» **ACTION ITEM**: Repeat each entry in the listing word for word.

» **RECORDS SUPPLIED**:
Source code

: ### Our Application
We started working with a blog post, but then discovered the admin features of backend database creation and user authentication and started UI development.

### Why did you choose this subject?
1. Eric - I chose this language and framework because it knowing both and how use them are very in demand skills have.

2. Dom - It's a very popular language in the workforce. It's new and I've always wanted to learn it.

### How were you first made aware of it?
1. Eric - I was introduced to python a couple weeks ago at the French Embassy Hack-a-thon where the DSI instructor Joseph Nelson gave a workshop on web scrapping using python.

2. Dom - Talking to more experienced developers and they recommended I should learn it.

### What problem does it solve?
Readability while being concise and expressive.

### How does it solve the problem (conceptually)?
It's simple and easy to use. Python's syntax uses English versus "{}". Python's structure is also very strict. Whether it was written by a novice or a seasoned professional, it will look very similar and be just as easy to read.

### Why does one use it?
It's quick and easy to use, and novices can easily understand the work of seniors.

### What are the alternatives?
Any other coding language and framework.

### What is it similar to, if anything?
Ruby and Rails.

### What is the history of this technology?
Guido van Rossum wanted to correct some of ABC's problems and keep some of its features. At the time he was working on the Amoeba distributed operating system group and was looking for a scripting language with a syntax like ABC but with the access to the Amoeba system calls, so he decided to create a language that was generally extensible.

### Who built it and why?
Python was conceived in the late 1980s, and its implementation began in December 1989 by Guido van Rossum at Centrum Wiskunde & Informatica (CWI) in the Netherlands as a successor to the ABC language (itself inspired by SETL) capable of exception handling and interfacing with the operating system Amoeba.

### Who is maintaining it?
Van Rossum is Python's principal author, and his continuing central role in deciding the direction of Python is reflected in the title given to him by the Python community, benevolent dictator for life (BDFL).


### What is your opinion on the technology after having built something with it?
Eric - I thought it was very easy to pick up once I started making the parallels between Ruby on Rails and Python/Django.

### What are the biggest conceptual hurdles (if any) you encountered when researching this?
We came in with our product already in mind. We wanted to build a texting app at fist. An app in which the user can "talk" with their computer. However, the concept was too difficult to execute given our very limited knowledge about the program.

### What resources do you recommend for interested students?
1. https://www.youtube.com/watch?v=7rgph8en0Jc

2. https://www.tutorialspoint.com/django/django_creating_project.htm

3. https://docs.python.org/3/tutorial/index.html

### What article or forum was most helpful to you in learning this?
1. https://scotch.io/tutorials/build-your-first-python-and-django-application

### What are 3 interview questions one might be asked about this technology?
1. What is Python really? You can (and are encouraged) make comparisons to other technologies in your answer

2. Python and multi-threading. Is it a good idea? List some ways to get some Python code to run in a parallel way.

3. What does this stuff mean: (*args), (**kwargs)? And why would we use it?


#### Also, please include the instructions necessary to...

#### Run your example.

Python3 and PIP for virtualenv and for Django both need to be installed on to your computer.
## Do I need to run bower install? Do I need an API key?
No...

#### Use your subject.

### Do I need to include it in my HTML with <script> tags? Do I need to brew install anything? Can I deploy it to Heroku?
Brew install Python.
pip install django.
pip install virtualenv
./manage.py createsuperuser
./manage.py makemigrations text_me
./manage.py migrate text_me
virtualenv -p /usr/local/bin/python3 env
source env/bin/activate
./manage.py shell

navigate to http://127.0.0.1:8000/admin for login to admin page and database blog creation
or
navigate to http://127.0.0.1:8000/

» **RESPONSE TO THIS EXERCISE**:
Source code

: ### Our Application
We started working with a blog post, but then discovered the admin features of backend database creation and user authentication and started UI development.

### Why did you choose this subject?
1. Eric - I chose this language and framework because it knowing both and how use them are very in demand skills have.

2. Dom - It's a very popular language in the workforce. It's new and I've always wanted to learn it.

### How were you first made aware of it?
1. Eric - I was introduced to python a couple weeks ago at the French Embassy Hack-a-thon where the DSI instructor Joseph Nelson gave a workshop on web scrapping using python.

2. Dom - Talking to more experienced developers and they recommended I should learn it.

### What problem does it solve?
Readability while being concise and expressive.

### How does it solve the problem (conceptually)?
It's simple and easy to use. Python's syntax uses English versus "{}". Python's structure is also very strict. Whether it was written by a novice or a seasoned professional, it will look very similar and be just as easy to read.

### Why does one use it?
It's quick and easy to use, and novices can easily understand the work of seniors.

### What are the alternatives?
Any other coding language and framework.

### What is it similar to, if anything?
Ruby and Rails.

### What is the history of this technology?
Guido van Rossum wanted to correct some of ABC's problems and keep some of its features. At the time he was working on the Amoeba distributed operating system group and was looking for a scripting language with a syntax like ABC but with the access to the Amoeba system calls, so he decided to create a language that was generally extensible.

### Who built it and why?
Python was conceived in the late 1980s, and its implementation began in December 1989 by Guido van Rossum at Centrum Wiskunde & Informatica (CWI) in the Netherlands as a successor to the ABC language (itself inspired by SETL) capable of exception handling and interfacing with the operating system Amoeba.

### Who is maintaining it?
Van Rossum is Python's principal author, and his continuing central role in deciding the direction of Python is reflected in the title given to him by the Python community, benevolent dictator for life (BDFL).


### What is your opinion on the technology after having built something with it?
Eric - I thought it was very easy to pick up once I started making the parallels between Ruby on Rails and Python/Django.

### What are the biggest conceptual hurdles (if any) you encountered when researching this?
We came in with our product already in mind. We wanted to build a texting app at fist. An app in which the user can "talk" with their computer. However, the concept was too difficult to execute given our very limited knowledge about the program.

### What resources do you recommend for interested students?
1. https://www.youtube.com/watch?v=7rgph8en0Jc

2. https://www.tutorialspoint.com/django/django_creating_project.htm

3. https://docs.python.org/3/tutorial/index.html

### What article or forum was most helpful to you in learning this?
1. https://scotch.io/tutorials/build-your-first-python-and-django-application

### What are 3 interview questions one might be asked about this technology?
1. What is Python really? You can (and are encouraged) make comparisons to other technologies in your answer

2. Python and multi-threading. Is it a good idea? List some ways to get some Python code to run in a parallel way.

3. What does this stuff mean: (*args), (**kwargs)? And why would we use it?


#### Also, please include the instructions necessary to...

#### Run your example.

Python3 and PIP for virtualenv and for Django both need to be installed on to your computer.
## Do I need to run bower install? Do I need an API key?
No...

#### Use your subject.

### Do I need to include it in my HTML with <script> tags? Do I need to brew install anything? Can I deploy it to Heroku?
Brew install Python.
pip install django.
pip install virtualenv
./manage.py createsuperuser
./manage.py makemigrations text_me
./manage.py migrate text_me
virtualenv -p /usr/local/bin/python3 env
source env/bin/activate
./manage.py shell

navigate to http://127.0.0.1:8000/admin for login to admin page and database blog creation
or
navigate to http://127.0.0.1:8000/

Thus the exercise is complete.